Wyszukaj w serwisie
Goniec.pl > Wiadomości > Wojsko pilnie poderwało samoloty. Szef MON ujawnił kulisy poszukiwań "nieznanego obiektu"
Krzysztof Górski
Krzysztof Górski 26.08.2024 16:01

Wojsko pilnie poderwało samoloty. Szef MON ujawnił kulisy poszukiwań "nieznanego obiektu"

WOT
Fot. Terytorialsi/x

W poniedziałkowy poranek Dowództwo Operacyjne Rodzajów Sił Zbrojnych przekazało pilny komunikat o nieznanym obiekcie, który przeleciał nad polską granicą. W poszukiwania zaangażowano 70 żołnierzy Wojsk Obrony Terytorialnej oraz dwa śmigłowce. Teraz szef MON zdradził więcej szczegółów na temat poszukiwań akcji mundurowych.

Nieznany obiekt nad polską granicą

Dowódca Operacyjny Rodzajów Sił Zbrojnych generał dywizji Maciej Klisz w porannym briefingu przekazał informację o nieznanym obiekcie, który wleciał na terytorium Polski.

Mamy prawdopodobnie do czynienia z wlotem obiektu na terytorium Polski.
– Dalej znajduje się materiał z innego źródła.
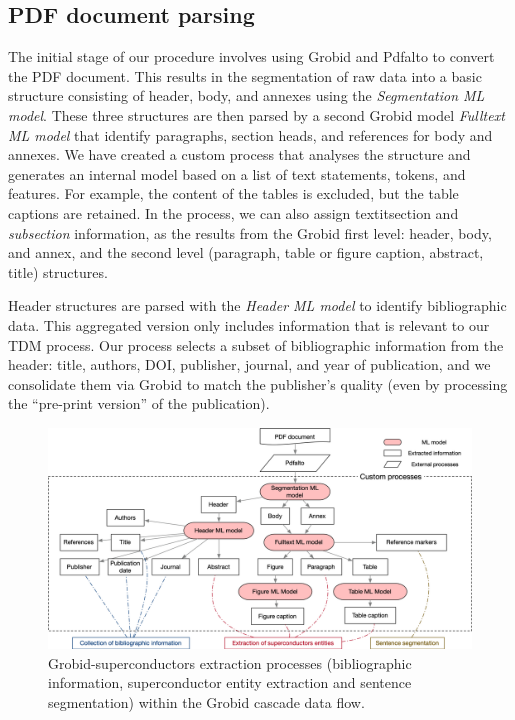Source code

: \subsection{PDF document parsing}

The initial stage of our procedure involves using Grobid and Pdfalto to convert the PDF document. This results in the segmentation of raw data into a basic structure consisting of header, body, and annexes using the \emph{Segmentation ML model}.
These three structures are then parsed by a second Grobid model \emph{Fulltext ML model} that identify paragraphs, section heads, and references for body and annexes. 
We have created a custom process that analyses the structure and generates an internal model based on a list of text statements, tokens, and features. For example, the content of the tables is excluded, but the table captions are retained.
In the process, we can also assign textit{section} and \textit{subsection} information, as the results from the Grobid first level: header, body, and annex, and the second level (paragraph, table or figure caption, abstract, title) structures.

Header structures are parsed with the \emph{Header ML model} to identify bibliographic data. 
This aggregated version only includes information that is relevant to our TDM process. 
Our process selects a subset of bibliographic information from the header: title, authors, DOI, publisher, journal, and year of publication, and we consolidate them via Grobid to match the publisher's quality (even by processing the ``pre-print version'' of the publication).

\begin{figure}[htbp]
    \includegraphics[width=\textwidth]{figures/automatic_extraction_supercon/document-structuring-colors}
    \caption{Grobid-superconductors extraction processes (bibliographic information, superconductor entity extraction and sentence segmentation) within the Grobid cascade data flow.}
    \label{fig:grobid-document-processing}
\end{figure}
Obiekt był potwierdzony radiolokacyjnie przez co najmniej trzy stacje. Obiekt miałem w pełnym nadzorze, byłem gotowy do jego zestrzelenia. Armia zajmuje się poszukiwaniem obiektu, który - poinformował gen .Klisz.
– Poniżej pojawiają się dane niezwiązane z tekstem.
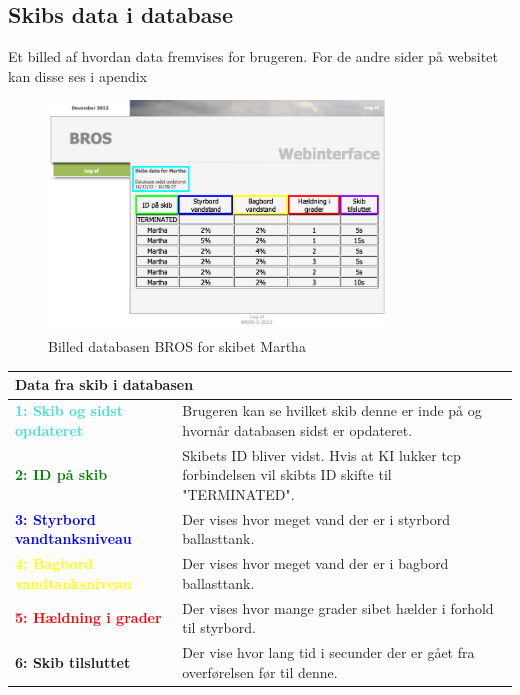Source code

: \subsection*{Skibs data i database}
Et billed af hvordan data fremvises for brugeren. For de andre sider på websitet kan disse ses i apendix
\begin{figure}[H]
	\centering
	\includegraphics[width=0.8\textwidth]{billeder/web_database}
	\caption{Billed databasen BROS for skibet Martha}
	\label{fig:web_database}
\end{figure}
\begin{table}[H]
\begin{tabular}{l p{12.5cm}}

\multicolumn{2}{l}{Data fra skib i databasen } \\
\hline
\textcolor{Turquoise}{\textbf{1: Skib og sidst opdateret}}
&Brugeren kan se hvilket skib denne er inde på og hvornår databasen sidst er opdateret.\\
\textcolor{green}{\textbf{2: ID på skib}}
&Skibets ID bliver vidst. Hvis at KI lukker tcp forbindelsen vil skibts ID skifte til "TERMINATED".\\
\textcolor{blue}{\textbf{3: Styrbord vandtanksniveau}}
&Der vises hvor meget vand der er i styrbord ballasttank.\\
\textcolor{yellow}{\textbf{4: Bagbord vandtanksniveau}}
&Der vises hvor meget vand der er i bagbord ballasttank.\\
\textcolor{red}{\textbf{5: Hældning i grader}}
&Der vises hvor mange grader sibet hælder i forhold til styrbord.\\
\textcolor{RoyalPurple}{\textbf{6: Skib tilsluttet}}
&Der vise hvor lang tid i secunder der er gået fra overførelsen før til denne.\\
\end{tabular}
\end{table}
Może mieć to związek ze zmasowanym atakiem lotnictwa dalekiego zasięgu Federacji Rosyjskiej na terytorium Ukrainy. Rosja skierowała zarówno rakiety balistyczne, rakiety kierowane i statki bezzałogowe uderzając m.in. w obwody graniczące z Polską.
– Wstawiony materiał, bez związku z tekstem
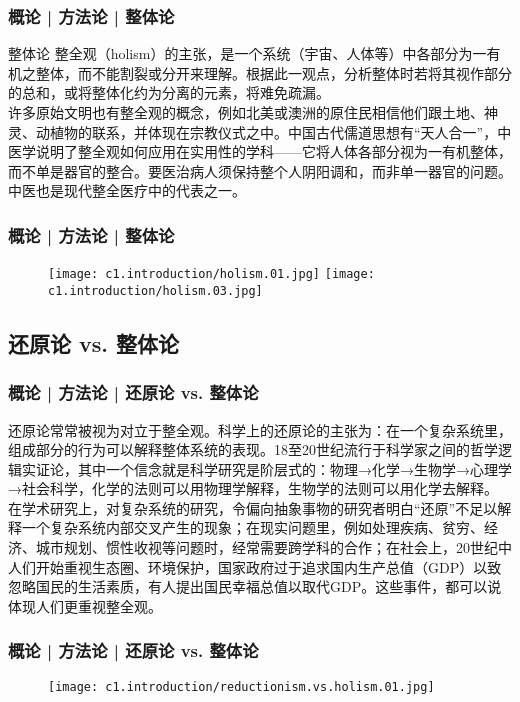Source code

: \begin{frame}
  \frametitle{概论 | 方法论 | 整体论}
  \begin{block}{整体论}
整全观（holism）的主张，是一个系统（宇宙、人体等）中各部分为一有机之整体，而不能割裂或分开来理解。根据此一观点，分析整体时若将其视作部分的总和，或将整体化约为分离的元素，将难免疏漏。\\
\vspace{1em}
许多原始文明也有整全观的概念，例如北美或澳洲的原住民相信他们跟土地、神灵、动植物的联系，并体现在宗教仪式之中。中国古代儒道思想有“天人合一”，中医学说明了整全观如何应用在实用性的学科——它将人体各部分视为一有机整体，而不单是器官的整合。要医治病人须保持整个人阴阳调和，而非单一器官的问题。中医也是现代整全医疗中的代表之一。
  \end{block}
\end{frame}

\begin{frame}
  \frametitle{概论 | 方法论 | 整体论}
  \begin{figure}
    \centering
    \texttt{[image: c1.introduction/holism.01.jpg]}\quad
    \texttt{[image: c1.introduction/holism.03.jpg]}
  \end{figure}
\end{frame}

\subsection{还原论 vs. 整体论}
\begin{frame}
  \frametitle{概论 | 方法论 | 还原论 vs. 整体论}
还原论常常被视为对立于整全观。科学上的还原论的主张为：在一个复杂系统里，组成部分的行为可以解释整体系统的表现。18至20世纪流行于科学家之间的哲学逻辑实证论，其中一个信念就是科学研究是阶层式的：物理→化学→生物学→心理学→社会科学，化学的法则可以用物理学解释，生物学的法则可以用化学去解释。\\
\vspace{1em}
在学术研究上，对复杂系统的研究，令偏向抽象事物的研究者明白“还原”不足以解释一个复杂系统内部交叉产生的现象；在现实问题里，例如处理疾病、贫穷、经济、城市规划、惯性收视等问题时，经常需要跨学科的合作；在社会上，20世纪中人们开始重视生态圈、环境保护，国家政府过于追求国内生产总值（GDP）以致忽略国民的生活素质，有人提出国民幸福总值以取代GDP。这些事件，都可以说体现人们更重视整全观。
\end{frame}

\begin{frame}
  \frametitle{概论 | 方法论 | 还原论 vs. 整体论}
  \begin{figure}
    \centering
    \texttt{[image: c1.introduction/reductionism.vs.holism.01.jpg]}
  \end{figure}
\end{frame}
Niepokojące wieści z samego rana, Polska poderwała myśliwce. Ważny komunikat wojska

Wojsko zdradza kulisy poszukiwań

Gen. Klisz przekazał, że obiekt prawdopodobnie cały czas znajduje się w Polsce, choć nie wykluczył też, że obiekt opuścił nasze terytorium. W związku z zaistniałą sytuacją uruchomiono specjalne procedury poszukiwawcze na terenie gminy Tyszowce (woj. lubelskie).

Poszukiwania naziemne obecnie prowadzi ponad 70 żołnierzy Wojsk Obrony Terytorialnej z jednostek z Chełma oraz Lublina (…) Przeszukiwane są głównie tereny leśne oraz pola uprawne - powiedział Interii ppłk Jacek Goryszewski z Dowództwa Operacyjnego Rodzajów Sił Zbrojnych.

W poszukiwania zaangażowano również dwa śmigłowce. Na chwilę obecną sprawdzane są jedynie tereny niezurbanizowane.

ZOBACZ TAKŻE: Nieznany obiekt wleciał do Polski. Trwają poszukiwania, w akcji wielu żołnierzy

Nieznany obiekt nad Polską. Wiceszef MON zdradza szczegóły

O sytuację na wschodniej granicy naszego kraju został zapytany wiceszef Ministerstwa Obrony Narodowej Cezary Tomczyk, który podkreślił, że może mieć to związek z porannym ostrzałem Ukrainy przez Rosję.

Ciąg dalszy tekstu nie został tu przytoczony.